Stored data
────────────────────────────────────────

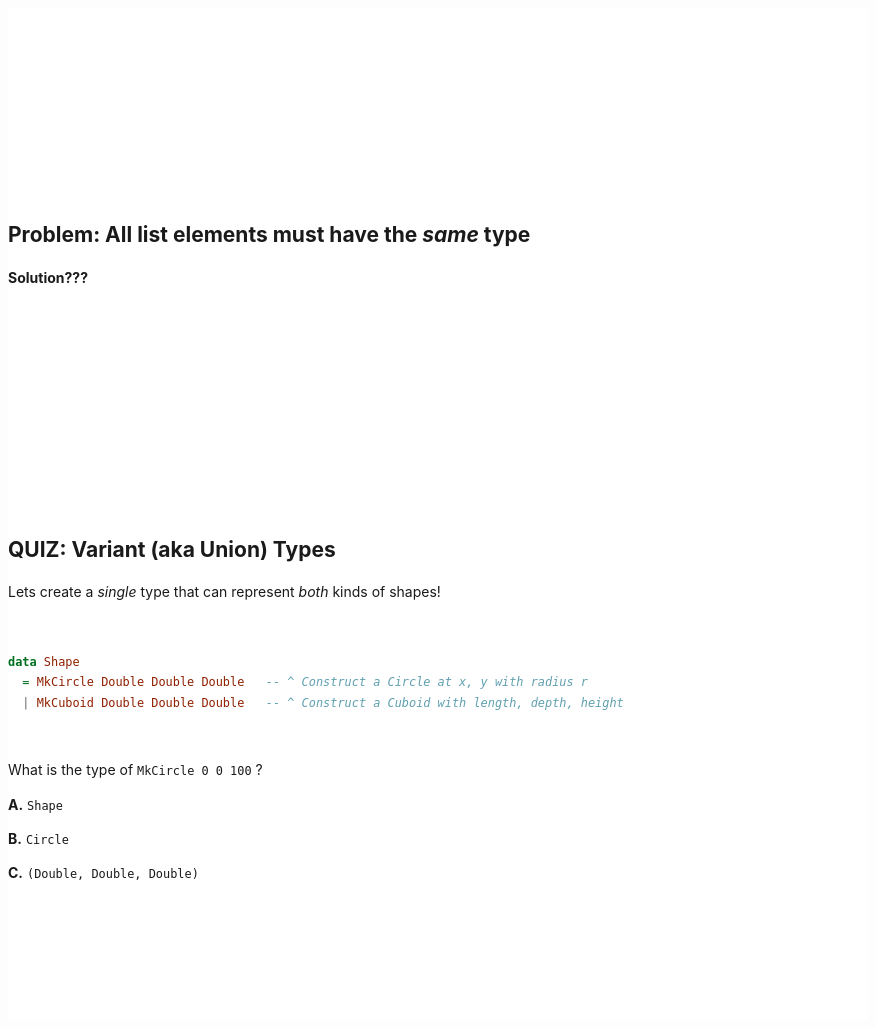 <br>
<br>
<br>
<br>
<br>
<br>
<br>
<br>
<br>

## Problem: All list elements must have the _same_ type

**Solution???**

<br>
<br>
<br>
<br>
<br>
<br>
<br>
<br>
<br>
<br>




## QUIZ: Variant (aka Union) Types

Lets create a _single_ type that can represent _both_ kinds of shapes!

<br>

```haskell
data Shape 
  = MkCircle Double Double Double   -- ^ Construct a Circle at x, y with radius r 
  | MkCuboid Double Double Double   -- ^ Construct a Cuboid with length, depth, height
```

<br>

What is the type of `MkCircle 0 0 100` ? 

**A.** `Shape`

**B.** `Circle`

**C.** `(Double, Double, Double)`

<br>
<br>
<br>
<br>
<br>
<br>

────────────────────────────────────────

▶ _WHAT THE TASK ASKS_: Which of the lines in the data hold the string "Construct"? Report each of them by copying it.

▶ _ANSWER FOR THIS EXERCISE_:
  = MkCircle Double Double Double   -- ^ Construct a Circle at x, y with radius r 
  | MkCuboid Double Double Double   -- ^ Construct a Cuboid with length, depth, height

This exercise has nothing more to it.